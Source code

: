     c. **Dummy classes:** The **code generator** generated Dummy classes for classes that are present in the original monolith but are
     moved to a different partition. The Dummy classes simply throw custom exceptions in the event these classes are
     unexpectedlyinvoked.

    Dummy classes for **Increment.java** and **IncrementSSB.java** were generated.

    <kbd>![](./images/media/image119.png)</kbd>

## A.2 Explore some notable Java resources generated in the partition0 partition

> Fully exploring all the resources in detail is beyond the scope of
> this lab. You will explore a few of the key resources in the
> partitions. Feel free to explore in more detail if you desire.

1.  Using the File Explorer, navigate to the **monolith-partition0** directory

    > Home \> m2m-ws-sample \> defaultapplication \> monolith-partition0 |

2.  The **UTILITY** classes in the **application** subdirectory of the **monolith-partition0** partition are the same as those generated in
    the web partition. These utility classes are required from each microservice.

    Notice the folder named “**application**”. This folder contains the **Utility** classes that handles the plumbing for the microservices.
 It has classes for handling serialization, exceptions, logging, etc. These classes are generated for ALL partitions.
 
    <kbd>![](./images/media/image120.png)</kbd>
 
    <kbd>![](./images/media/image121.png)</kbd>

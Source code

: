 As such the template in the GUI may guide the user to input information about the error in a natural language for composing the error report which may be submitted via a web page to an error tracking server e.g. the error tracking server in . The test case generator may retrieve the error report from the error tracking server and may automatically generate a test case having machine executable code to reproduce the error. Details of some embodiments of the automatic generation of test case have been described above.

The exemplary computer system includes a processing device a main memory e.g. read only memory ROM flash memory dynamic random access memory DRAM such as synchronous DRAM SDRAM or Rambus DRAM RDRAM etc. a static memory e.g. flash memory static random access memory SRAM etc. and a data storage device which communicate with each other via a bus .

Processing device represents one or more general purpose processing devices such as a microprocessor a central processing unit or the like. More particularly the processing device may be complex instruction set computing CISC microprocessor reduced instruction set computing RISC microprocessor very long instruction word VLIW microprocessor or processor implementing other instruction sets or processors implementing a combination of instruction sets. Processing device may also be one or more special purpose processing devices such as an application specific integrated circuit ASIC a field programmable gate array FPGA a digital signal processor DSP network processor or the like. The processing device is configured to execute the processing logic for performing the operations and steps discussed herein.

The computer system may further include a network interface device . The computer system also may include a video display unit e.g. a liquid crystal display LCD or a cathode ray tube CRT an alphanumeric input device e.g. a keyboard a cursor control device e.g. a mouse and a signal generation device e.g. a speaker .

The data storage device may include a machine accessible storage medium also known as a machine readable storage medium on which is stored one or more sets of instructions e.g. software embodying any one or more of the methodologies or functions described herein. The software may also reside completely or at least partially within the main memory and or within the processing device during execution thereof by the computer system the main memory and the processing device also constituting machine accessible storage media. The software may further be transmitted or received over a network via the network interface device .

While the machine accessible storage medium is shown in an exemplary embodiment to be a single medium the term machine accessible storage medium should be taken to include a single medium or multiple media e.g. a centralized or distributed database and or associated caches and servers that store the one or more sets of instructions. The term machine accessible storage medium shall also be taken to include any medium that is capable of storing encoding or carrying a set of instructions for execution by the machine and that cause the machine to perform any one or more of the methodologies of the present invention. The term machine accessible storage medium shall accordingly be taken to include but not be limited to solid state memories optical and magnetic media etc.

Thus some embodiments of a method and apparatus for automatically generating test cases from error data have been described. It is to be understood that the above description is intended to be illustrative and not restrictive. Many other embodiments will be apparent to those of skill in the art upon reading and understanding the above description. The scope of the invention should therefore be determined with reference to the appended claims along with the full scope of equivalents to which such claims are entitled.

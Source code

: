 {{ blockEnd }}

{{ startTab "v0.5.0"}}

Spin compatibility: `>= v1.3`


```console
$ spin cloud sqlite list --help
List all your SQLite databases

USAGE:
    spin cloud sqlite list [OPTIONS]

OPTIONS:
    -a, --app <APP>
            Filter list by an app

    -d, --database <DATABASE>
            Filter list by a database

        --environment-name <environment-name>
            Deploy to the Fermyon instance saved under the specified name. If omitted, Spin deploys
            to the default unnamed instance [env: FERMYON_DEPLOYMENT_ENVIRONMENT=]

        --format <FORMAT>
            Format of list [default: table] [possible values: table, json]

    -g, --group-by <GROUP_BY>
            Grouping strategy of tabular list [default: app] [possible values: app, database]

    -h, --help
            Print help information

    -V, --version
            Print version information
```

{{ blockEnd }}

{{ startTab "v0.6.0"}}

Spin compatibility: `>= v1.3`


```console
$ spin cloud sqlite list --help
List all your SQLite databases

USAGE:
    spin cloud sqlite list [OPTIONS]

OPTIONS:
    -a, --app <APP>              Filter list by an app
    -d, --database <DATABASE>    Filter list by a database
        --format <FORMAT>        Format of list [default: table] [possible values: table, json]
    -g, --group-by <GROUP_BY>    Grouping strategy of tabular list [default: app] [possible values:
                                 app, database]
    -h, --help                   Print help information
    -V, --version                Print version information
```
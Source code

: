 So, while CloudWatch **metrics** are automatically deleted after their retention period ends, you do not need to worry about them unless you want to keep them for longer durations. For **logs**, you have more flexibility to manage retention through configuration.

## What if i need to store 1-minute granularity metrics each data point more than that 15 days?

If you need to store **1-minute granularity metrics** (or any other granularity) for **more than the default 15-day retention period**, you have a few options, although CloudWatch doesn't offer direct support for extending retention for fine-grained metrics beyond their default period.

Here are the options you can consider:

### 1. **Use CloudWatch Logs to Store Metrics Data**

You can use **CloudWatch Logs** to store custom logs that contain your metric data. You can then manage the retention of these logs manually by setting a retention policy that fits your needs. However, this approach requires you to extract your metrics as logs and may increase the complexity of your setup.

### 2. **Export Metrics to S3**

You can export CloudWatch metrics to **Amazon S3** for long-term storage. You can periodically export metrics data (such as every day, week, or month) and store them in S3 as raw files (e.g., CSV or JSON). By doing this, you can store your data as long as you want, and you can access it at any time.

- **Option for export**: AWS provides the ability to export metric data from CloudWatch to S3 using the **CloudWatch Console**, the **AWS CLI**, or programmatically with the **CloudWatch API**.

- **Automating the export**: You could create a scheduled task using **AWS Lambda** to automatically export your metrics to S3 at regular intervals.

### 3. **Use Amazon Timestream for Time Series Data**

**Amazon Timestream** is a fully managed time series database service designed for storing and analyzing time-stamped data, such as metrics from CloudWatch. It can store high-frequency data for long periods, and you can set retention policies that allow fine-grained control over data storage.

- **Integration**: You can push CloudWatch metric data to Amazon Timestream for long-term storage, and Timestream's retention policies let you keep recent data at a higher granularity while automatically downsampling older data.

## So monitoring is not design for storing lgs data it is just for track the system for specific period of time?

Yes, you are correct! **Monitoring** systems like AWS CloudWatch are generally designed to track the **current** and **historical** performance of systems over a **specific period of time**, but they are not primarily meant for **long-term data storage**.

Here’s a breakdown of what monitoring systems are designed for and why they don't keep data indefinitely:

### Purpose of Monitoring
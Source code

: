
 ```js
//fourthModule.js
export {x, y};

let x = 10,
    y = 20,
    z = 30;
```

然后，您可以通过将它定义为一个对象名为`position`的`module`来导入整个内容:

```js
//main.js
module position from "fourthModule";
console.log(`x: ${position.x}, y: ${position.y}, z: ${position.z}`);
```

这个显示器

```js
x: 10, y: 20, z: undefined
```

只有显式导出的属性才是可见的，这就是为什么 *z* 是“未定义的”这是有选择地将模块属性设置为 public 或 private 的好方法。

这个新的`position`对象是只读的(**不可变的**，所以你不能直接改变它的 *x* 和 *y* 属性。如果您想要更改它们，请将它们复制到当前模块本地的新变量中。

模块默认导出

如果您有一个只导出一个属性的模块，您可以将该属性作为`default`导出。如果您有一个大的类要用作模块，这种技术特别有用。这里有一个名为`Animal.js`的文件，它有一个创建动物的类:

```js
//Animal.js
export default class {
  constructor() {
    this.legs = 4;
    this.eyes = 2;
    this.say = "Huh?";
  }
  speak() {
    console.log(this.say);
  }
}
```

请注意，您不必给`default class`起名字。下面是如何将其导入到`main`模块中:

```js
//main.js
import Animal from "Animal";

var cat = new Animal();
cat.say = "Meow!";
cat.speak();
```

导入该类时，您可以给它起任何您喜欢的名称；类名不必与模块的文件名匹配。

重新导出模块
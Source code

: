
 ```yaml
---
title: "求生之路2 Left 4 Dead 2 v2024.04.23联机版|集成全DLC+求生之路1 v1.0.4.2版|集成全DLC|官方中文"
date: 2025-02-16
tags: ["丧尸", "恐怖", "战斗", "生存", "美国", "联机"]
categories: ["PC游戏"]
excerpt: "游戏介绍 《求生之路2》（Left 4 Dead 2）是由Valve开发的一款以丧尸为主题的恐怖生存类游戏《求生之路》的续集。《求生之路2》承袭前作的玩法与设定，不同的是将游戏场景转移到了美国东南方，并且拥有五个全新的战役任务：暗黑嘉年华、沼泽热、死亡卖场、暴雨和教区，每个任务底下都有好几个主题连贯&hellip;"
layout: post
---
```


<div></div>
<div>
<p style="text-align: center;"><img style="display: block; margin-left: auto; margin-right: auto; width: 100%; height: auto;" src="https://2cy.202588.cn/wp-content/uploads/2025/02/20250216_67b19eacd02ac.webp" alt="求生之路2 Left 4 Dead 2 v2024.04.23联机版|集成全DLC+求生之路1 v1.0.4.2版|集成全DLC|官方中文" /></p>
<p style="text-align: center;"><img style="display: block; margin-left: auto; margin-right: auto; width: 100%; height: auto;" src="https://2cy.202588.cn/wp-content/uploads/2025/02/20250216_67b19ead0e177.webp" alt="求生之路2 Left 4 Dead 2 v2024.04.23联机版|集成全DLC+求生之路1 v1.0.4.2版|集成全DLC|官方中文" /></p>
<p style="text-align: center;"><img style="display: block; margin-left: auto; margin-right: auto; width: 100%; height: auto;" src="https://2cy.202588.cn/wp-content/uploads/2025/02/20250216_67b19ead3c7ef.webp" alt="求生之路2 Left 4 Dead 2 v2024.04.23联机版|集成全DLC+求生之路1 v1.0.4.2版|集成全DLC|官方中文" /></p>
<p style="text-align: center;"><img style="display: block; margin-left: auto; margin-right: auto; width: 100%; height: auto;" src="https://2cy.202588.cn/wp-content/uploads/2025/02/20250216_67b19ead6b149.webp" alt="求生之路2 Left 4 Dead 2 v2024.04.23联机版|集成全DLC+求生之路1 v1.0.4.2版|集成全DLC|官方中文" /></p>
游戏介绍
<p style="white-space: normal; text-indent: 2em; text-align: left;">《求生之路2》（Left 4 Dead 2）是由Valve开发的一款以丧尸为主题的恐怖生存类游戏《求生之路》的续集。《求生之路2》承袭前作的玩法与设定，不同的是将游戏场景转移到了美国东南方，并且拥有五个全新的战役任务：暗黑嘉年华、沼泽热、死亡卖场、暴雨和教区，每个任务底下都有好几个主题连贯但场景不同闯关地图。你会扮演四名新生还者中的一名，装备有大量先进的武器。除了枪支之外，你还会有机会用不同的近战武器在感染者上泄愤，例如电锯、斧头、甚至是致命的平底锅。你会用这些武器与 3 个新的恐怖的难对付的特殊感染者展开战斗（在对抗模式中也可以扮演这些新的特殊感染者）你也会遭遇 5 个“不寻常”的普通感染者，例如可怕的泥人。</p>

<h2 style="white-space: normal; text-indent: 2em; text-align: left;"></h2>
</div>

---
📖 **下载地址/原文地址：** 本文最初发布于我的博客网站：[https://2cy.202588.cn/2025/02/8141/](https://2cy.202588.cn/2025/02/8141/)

**Task goal**
Reproduce, word for word and in full, only the lines above that start at the line with "- **Integration**: You" and run through the line with "## So monitoring", both ends included.

**Output**
- **Integration**: You can push CloudWatch metric data to Amazon Timestream for long-term storage, and Timestream's retention policies let you keep recent data at a higher granularity while automatically downsampling older data.

## So monitoring is not design for storing lgs data it is just for track the system for specific period of time?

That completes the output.